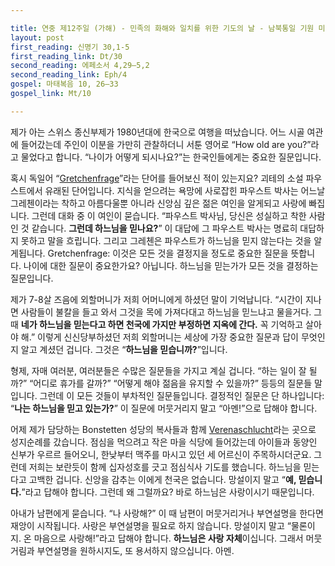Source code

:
 ```yaml
---

title: 연중 제12주일 (가해) - 민족의 화해와 일치를 위한 기도의 날 - 남북통일 기원 미사
layout: post 
first_reading: 신명기 30,1-5
first_reading_link: Dt/30
second_reading: 에페소서 4,29―5,2 
second_reading_link: Eph/4
gospel: 마태복음 10, 26–33
gospel_link: Mt/10

---
```


제가 아는 스위스 종신부제가 1980년대에 한국으로 여행을 떠났습니다. 어느 시골 여관에 들어갔는데 주인이 이분을 가만히 관찰하더니 서툰 영어로 “How old are you?”라고 물었다고 합니다. “나이가 어떻게 되시나요?”는 한국인들에게는 중요한 질문입니다.

혹시 독일어 “<a href="https://de.wikipedia.org/wiki/Gretchenfrage">Gretchenfrage</a>”라는 단어를 들어보신 적이 있는지요? 괴테의 소설 파우스트에서 유래된 단어입니다. 지식을 얻으려는 욕망에 사로잡힌 파우스트 박사는 어느날 그레첸이라는 착하고 아름다울뿐 아니라 신앙심 깊은 젊은 여인을 알게되고 사랑에 빠집니다. 그런데 대화 중 이 여인이 묻습니다. “파우스트 박사님, 당신은 성실하고 착한 사람인 것 같습니다. <strong>그런데 하느님을 믿나요?</strong>” 이 대답에 그 파우스트 박사는 명료히 대답하지 못하고 말을 흐립니다. 그리고 그레첸은 파우스트가 하느님을 믿지 않는다는 것을 알게됩니다. Gretchenfrage: 이것은 모든 것을 결정지을 정도로 중요한 질문을 뜻합니다. 나이에 대한 질문이 중요한가요? 아닙니다. 하느님을 믿는가가 모든 것을 결정하는 질문입니다.

제가 7-8살 즈음에 외할머니가 저희 어머니에게 하셨던 말이 기억납니다. “시간이 지나면 사람들이 불칼을 들고 와서 그것을 목에 가져다대고 하느님을 믿느냐고 물을거다. 그 때 <strong>네가 하느님을 믿는다고 하면 천국에 가지만 부정하면 지옥에 간다.</strong> 꼭 기억하고 살아야 해.” 이렇게 신신당부하셨던 저희 외할머니는 세상에 가장 중요한 질문과 답이 무엇인지 알고 계셨던 겁니다. 그것은 “<strong>하느님을 믿습니까?</strong>”입니다.

형제, 자매 여러분, 여러분들은 수많은 질문들을 가지고 계실 겁니다. “하는 일이 잘 될까?” “어디로 휴가를 갈까?” “어떻게 해야 젊음을 유지할 수 있을까?” 등등의 질문들 말입니다. 그런데 이 모든 것들이 부차적인 질문들입니다. 결정적인 질문은 단 하나입니다: “<strong>나는 하느님을 믿고 있는가?</strong>” 이 질문에 머뭇거리지 말고 “아멘!”으로 답해야 합니다.

어제 제가 담당하는 Bonstetten 성당의 복사들과 함께 <a href="https://www.einsiedelei.ch/">Verenaschlucht</a>라는 곳으로 성지순례를 갔습니다. 점심을 먹으려고 작은 마을 식당에 들어갔는데 아이들과 동양인 신부가 우르르 들어오니, 한낮부터 맥주를 마시고 있던 세 어르신이 주목하시더군요. 그런데 저희는 보란듯이 함께 십자성호를 긋고 점심식사 기도를 했습니다. 하느님을 믿는다고 고백한 겁니다. 신앙을 감추는 이에게 천국은 없습니다. 망설이지 말고 “<strong>예, 믿습니다.</strong>”라고 답해야 합니다. 그런데 왜 그럴까요? 바로 하느님은 사랑이시기 때문입니다.

아내가 남편에게 묻습니다. “나 사랑해?” 이 때 남편이 머뭇거리거나 부연설명을 한다면 재앙이 시작됩니다. 사랑은 부연설명을 필요로 하지 않습니다. 망설이지 말고 “물론이지. 온 마음으로 사랑해!”라고 답해야 합니다. <strong>하느님은 사랑 자체</strong>이십니다. 그래서 머뭇거림과 부연설명을 원하시지도, 또 용서하지 않으십니다. 아멘.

» **Exercise goal**
Lines holding the word "들어갔는데" in the records above: how many are there? Answer with the number only.

» **Response box**
2